* **Task prompt**: Repeat exactly the lines of the entries below from the one with "- DOMAIN: The domain prefix for redirection" through the one with "### Grant Bucket to IAM", both ends included, and nothing else.

* **Records supplied**:
• • • • •

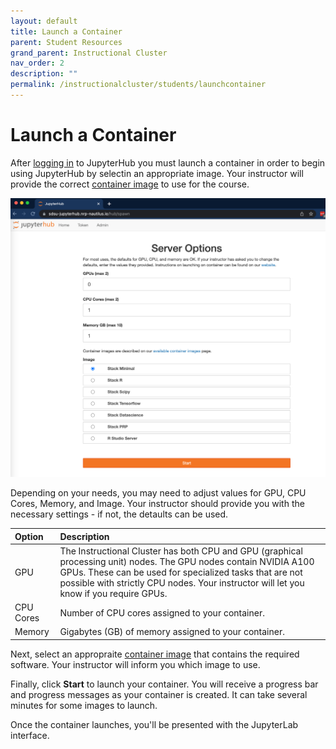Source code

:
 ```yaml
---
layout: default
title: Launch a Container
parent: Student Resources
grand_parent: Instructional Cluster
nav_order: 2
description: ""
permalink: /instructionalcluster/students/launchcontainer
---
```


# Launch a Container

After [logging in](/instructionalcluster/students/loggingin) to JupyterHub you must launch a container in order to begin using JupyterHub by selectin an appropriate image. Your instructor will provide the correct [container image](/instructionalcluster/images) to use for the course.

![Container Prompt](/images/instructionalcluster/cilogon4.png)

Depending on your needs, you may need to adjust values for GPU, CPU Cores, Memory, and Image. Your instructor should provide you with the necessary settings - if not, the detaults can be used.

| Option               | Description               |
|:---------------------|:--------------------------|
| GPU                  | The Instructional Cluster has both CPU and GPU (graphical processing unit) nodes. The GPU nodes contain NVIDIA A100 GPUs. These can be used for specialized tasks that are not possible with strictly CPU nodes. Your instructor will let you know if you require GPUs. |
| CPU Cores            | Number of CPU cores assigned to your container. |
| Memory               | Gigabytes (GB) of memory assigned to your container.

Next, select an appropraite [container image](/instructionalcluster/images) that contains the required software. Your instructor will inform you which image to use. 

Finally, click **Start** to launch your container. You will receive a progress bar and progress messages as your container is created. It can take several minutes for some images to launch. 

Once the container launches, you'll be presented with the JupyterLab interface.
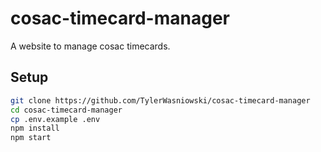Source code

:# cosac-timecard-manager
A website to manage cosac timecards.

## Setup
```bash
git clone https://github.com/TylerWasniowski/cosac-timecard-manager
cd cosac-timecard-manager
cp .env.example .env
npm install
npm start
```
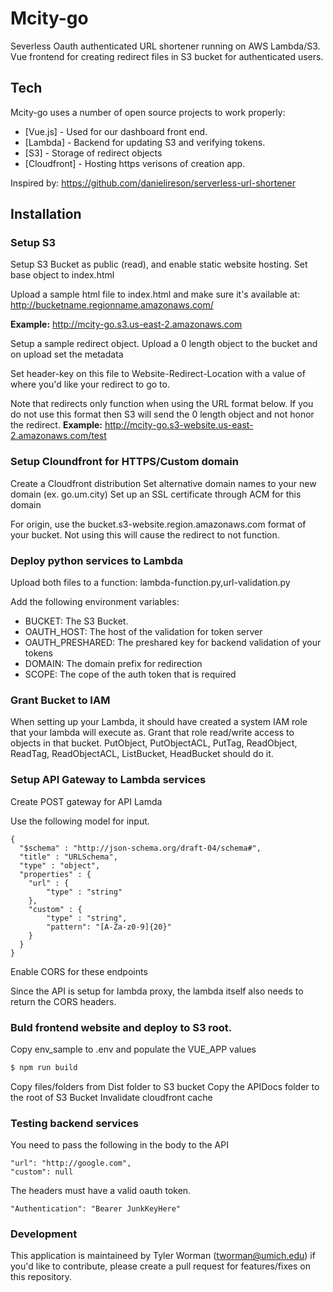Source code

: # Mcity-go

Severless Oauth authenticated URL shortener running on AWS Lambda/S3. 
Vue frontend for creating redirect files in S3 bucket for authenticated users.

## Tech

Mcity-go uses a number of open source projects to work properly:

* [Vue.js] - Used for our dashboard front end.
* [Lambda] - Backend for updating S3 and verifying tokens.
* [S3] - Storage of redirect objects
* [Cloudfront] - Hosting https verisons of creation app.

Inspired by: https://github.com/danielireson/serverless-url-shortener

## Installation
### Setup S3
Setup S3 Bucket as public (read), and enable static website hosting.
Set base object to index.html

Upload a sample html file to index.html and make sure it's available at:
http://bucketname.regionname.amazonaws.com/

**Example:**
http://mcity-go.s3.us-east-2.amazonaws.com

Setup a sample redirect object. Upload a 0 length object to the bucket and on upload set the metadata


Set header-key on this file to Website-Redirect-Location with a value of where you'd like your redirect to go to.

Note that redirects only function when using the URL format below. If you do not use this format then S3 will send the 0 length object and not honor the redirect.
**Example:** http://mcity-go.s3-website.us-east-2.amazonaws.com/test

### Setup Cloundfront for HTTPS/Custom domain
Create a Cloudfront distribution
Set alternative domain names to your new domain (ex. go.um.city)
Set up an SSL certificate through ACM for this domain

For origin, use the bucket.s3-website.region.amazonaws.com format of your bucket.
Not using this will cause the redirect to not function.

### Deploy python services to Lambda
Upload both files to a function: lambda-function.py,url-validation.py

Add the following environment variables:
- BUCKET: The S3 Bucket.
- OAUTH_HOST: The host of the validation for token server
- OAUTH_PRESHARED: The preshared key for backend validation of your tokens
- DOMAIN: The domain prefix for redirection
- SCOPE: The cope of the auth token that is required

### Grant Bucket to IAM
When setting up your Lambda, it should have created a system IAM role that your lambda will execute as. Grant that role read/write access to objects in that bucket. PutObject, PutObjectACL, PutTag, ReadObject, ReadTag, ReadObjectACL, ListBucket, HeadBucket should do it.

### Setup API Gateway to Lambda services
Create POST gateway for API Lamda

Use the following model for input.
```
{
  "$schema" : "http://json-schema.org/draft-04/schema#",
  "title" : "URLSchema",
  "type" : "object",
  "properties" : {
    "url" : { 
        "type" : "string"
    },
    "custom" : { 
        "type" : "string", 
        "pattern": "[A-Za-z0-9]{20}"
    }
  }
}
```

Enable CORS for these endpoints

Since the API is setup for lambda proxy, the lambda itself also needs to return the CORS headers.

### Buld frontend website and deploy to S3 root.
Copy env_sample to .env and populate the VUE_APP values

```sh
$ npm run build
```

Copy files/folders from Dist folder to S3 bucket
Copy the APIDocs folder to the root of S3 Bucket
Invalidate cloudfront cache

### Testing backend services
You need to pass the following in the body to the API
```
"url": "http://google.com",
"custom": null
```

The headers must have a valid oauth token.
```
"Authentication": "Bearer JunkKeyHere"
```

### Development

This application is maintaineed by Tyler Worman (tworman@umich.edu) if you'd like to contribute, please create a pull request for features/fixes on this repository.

• • • • •

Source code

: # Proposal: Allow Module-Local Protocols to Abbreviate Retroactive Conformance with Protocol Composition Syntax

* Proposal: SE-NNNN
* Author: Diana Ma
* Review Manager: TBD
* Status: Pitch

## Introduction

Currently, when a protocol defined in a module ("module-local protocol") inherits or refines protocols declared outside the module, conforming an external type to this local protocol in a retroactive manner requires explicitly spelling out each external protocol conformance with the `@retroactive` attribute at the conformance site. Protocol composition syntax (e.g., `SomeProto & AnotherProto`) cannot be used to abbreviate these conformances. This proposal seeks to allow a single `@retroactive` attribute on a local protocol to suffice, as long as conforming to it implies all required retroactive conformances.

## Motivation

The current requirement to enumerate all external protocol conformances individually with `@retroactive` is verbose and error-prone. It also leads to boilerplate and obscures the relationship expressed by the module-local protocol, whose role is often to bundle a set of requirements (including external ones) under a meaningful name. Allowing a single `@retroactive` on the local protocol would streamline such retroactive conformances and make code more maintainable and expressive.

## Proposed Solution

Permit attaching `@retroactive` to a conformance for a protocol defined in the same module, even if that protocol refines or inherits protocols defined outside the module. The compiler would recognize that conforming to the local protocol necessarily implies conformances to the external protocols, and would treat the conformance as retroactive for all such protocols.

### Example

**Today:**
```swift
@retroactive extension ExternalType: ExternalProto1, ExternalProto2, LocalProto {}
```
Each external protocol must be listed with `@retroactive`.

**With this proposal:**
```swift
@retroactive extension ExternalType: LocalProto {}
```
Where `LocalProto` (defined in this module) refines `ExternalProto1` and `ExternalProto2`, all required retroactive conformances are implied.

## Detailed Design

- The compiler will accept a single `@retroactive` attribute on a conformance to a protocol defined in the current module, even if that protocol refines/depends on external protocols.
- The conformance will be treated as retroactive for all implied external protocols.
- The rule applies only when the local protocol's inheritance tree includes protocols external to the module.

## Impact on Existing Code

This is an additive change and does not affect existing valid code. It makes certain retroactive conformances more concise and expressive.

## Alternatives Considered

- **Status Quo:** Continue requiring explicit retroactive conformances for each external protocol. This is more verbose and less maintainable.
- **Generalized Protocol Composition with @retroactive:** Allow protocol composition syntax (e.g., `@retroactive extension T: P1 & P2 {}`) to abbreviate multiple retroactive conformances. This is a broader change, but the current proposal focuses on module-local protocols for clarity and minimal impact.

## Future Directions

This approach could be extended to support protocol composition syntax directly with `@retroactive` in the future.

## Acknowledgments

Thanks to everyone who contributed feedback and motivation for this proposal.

• • • • •

* **Answer space**:
- DOMAIN: The domain prefix for redirection
- SCOPE: The cope of the auth token that is required

### Grant Bucket to IAM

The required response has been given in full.